Figure A shows an infant with Erb's palsy on the left side with "waiter's tip" positioning.
Answer 1: Operative vaginal delivery with forceps or vacuum is sometimes used when expedient delivery is necessary due to fetal or maternal distress. However, it has not been shown to be especially useful in resolving shoulder dystocias and may even increase the risk of neurological damage from delivery in these cases.
Answer 2: Administration of magnesium sulfate can be used as a tocolytic before 34 weeks gestation, for neuroprotection against cerebral palsy if delivery is likely before 32 weeks gestation, or for preeclampsia to prevent maternal seizure. Although cerebral palsy may cause neurological symptoms such as spasms, contractures, and hypertonicity, it generally would not present similarly to Erb’s palsy as in this infant.
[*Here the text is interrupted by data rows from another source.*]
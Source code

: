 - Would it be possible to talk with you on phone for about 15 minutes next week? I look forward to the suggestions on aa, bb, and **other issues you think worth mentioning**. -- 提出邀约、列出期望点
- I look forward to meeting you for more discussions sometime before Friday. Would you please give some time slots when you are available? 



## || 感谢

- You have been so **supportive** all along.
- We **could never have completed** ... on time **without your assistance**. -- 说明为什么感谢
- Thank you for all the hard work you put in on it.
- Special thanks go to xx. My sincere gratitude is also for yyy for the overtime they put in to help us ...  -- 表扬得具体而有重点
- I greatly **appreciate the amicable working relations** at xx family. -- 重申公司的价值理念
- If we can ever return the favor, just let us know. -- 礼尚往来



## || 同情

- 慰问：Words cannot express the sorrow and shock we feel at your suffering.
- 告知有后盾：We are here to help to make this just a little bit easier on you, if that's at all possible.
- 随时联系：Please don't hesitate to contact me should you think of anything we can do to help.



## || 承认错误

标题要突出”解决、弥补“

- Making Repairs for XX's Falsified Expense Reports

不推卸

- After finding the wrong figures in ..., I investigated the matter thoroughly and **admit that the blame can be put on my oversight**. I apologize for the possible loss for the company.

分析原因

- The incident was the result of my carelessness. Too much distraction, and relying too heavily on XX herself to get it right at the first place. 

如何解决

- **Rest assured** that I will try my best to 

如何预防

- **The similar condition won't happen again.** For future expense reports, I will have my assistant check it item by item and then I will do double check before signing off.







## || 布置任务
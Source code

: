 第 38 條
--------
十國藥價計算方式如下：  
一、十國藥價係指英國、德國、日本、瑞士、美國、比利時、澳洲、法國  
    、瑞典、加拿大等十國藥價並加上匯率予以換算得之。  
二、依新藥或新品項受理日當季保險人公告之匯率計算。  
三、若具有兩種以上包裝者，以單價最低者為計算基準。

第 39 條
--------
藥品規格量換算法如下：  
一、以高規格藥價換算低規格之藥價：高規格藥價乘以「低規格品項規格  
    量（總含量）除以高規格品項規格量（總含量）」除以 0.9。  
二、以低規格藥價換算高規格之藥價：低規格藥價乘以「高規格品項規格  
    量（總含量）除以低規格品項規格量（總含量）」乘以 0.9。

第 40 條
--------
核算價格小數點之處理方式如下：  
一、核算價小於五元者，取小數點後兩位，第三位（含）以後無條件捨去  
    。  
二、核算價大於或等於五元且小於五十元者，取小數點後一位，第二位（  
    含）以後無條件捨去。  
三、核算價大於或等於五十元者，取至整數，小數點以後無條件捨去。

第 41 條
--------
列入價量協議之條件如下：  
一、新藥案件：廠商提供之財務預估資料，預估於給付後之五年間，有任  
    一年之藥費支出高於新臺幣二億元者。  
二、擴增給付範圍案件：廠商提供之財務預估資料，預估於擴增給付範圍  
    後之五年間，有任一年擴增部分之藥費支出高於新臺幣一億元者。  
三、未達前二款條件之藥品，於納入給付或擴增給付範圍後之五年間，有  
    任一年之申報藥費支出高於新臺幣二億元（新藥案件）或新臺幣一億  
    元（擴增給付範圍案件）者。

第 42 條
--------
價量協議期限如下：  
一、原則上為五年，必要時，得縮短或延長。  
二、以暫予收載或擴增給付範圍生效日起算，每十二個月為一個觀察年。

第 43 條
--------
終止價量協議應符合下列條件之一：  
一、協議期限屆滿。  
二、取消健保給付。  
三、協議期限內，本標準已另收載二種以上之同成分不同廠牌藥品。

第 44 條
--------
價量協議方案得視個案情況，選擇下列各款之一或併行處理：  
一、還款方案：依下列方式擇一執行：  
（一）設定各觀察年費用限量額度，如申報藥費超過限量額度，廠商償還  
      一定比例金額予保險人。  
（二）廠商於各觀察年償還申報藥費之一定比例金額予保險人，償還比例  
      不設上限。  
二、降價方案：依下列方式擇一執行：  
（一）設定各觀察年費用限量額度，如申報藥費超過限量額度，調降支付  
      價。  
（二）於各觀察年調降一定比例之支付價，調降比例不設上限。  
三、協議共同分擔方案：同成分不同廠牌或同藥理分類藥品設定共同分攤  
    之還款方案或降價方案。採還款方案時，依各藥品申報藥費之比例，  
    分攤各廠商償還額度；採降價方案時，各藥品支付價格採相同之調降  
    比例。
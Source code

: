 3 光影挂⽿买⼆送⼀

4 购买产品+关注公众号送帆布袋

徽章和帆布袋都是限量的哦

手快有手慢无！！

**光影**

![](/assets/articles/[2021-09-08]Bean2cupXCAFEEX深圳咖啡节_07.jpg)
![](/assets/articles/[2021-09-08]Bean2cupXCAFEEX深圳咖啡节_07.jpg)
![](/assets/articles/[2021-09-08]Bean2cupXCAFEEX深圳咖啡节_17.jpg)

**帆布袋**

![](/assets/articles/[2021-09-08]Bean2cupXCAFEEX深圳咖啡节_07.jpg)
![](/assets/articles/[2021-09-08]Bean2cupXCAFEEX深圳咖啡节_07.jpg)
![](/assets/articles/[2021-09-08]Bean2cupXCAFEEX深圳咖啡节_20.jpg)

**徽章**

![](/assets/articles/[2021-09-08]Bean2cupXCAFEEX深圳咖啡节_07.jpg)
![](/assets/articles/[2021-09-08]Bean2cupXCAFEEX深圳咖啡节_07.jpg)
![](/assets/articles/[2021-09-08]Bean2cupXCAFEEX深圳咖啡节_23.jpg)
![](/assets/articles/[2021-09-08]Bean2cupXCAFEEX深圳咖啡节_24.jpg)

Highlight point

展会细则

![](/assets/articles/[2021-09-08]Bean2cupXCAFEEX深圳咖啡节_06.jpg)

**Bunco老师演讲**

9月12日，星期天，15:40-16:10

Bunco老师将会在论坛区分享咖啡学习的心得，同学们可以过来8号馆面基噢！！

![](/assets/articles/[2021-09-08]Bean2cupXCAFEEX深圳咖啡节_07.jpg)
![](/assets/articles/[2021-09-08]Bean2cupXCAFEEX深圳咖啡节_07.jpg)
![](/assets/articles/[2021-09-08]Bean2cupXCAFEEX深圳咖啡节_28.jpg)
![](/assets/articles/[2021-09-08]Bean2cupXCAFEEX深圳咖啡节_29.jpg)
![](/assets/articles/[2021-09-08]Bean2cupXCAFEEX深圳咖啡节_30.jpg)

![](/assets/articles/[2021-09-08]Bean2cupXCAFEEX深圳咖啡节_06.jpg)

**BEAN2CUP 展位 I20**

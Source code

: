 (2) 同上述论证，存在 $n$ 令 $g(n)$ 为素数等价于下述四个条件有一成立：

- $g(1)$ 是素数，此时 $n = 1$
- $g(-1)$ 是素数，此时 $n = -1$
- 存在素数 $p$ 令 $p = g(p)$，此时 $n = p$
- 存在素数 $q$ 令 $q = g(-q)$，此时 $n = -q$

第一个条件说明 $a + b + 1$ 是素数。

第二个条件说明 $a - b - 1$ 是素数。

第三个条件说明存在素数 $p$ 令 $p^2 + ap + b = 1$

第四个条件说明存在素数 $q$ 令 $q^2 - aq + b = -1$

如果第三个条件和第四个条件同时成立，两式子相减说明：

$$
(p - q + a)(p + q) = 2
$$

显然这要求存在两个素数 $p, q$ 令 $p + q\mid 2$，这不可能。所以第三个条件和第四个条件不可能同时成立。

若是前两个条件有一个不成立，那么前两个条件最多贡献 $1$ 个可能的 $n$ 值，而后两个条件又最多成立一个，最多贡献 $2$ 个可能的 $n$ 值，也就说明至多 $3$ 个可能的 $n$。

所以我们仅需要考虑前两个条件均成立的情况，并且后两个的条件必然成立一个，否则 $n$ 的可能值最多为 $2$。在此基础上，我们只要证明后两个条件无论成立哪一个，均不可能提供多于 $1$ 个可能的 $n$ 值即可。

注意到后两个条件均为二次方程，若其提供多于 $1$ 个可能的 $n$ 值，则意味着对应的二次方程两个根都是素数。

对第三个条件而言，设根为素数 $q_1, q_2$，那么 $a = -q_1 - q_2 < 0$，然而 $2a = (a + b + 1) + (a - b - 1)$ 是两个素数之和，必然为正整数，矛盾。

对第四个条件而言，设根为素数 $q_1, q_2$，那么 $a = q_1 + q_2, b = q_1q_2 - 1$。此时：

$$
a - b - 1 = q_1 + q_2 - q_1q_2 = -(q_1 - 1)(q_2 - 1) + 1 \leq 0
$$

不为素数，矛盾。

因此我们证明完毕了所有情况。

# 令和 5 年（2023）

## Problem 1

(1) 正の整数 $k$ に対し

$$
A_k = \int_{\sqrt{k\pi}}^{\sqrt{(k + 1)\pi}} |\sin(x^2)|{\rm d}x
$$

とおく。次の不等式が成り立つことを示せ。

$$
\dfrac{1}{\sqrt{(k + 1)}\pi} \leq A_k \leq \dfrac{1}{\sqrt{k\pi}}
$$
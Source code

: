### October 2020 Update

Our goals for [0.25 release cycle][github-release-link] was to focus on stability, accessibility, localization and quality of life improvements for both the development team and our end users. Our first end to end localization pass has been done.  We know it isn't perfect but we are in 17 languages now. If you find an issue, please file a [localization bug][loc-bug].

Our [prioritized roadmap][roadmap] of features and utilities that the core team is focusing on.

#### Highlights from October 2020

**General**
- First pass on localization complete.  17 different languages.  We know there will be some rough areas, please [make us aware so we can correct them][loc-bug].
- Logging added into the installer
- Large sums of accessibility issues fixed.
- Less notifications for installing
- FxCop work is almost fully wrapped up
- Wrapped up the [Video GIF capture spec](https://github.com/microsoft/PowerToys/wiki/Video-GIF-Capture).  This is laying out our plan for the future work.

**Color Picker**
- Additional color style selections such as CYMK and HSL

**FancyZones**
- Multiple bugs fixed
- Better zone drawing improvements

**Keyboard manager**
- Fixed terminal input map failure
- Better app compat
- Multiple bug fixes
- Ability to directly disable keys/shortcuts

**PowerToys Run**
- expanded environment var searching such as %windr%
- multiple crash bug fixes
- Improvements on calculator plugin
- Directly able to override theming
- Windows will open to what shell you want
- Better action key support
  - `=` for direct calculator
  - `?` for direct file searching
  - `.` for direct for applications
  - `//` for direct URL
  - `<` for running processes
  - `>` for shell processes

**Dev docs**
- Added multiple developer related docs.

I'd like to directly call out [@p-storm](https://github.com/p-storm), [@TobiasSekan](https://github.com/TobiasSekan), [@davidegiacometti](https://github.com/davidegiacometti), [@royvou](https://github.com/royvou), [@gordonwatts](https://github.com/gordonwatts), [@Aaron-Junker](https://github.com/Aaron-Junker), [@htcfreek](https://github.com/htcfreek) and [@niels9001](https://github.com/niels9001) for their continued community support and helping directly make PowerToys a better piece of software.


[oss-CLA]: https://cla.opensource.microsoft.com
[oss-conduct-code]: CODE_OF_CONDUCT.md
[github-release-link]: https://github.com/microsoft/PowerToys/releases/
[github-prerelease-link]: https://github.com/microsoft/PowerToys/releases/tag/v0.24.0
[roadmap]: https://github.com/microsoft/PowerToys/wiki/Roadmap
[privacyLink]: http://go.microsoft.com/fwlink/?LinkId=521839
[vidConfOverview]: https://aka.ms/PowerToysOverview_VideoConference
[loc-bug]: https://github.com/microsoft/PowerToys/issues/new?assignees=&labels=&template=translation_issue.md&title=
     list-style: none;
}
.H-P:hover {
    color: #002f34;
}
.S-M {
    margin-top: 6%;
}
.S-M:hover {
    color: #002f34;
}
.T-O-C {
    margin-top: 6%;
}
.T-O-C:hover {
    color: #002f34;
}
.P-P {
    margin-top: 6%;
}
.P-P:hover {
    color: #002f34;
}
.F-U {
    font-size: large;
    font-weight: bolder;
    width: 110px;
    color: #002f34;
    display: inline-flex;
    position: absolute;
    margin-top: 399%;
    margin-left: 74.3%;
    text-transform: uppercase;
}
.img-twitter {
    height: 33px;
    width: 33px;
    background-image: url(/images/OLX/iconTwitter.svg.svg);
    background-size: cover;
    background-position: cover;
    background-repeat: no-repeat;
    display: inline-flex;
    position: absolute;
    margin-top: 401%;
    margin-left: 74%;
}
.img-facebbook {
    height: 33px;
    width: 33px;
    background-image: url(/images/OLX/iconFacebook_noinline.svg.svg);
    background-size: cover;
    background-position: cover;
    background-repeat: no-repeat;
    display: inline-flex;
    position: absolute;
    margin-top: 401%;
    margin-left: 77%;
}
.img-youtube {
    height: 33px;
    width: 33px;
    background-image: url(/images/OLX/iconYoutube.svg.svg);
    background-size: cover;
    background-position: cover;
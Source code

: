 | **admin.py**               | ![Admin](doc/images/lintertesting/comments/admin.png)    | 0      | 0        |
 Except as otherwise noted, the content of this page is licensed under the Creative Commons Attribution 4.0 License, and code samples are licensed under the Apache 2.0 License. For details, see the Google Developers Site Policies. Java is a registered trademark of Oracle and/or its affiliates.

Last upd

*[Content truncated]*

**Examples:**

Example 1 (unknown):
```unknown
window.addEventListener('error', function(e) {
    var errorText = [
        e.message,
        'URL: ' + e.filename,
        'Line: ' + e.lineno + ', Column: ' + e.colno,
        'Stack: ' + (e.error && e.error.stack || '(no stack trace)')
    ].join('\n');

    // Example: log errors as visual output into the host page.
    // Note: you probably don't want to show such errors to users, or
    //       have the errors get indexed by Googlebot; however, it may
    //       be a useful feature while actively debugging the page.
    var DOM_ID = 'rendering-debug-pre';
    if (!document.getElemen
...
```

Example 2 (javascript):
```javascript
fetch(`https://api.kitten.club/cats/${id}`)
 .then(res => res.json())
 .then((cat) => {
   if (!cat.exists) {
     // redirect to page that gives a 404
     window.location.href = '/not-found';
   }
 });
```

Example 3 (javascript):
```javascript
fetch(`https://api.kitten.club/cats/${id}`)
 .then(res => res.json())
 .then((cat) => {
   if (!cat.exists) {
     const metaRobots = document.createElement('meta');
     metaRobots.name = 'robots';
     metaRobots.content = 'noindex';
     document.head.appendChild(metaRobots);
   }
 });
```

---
Magnesium sulfate would therefore not have been useful for preventing this presentation.
Answer 3: Decreased caloric intake in the mother during pregnancy would decrease the risk of maternal obesity and associated complications such as preeclampsia, intrauterine fetal demise, and congenital anomalies. However, there is no clear link between maternal obesity and fetal macrosomia or shoulder dystocia. Furthermore, this mother had an appropriate weight gain between 25-40 pounds and a normal prepregnancy BMI.
Answer 5: Episiotomy involves incision of the perineum during delivery. Although it is occasionally performed in shoulder dystocias to allow additional room for internal rotation, it is not generally indicated to facilitate delivery unless internal rotation is unsuccessful. In this case, internal rotation was performed even without episiotomy, making this intervention unlikely to have changed the outcome.
Maternal hyperglycemia in pregnancy is strongly associated with macrosomia, which may lead to shoulder dystocia at the time of delivery. Erb’s Palsy is the most common neurologic consequence of this and may result in either temporary or permanent damage.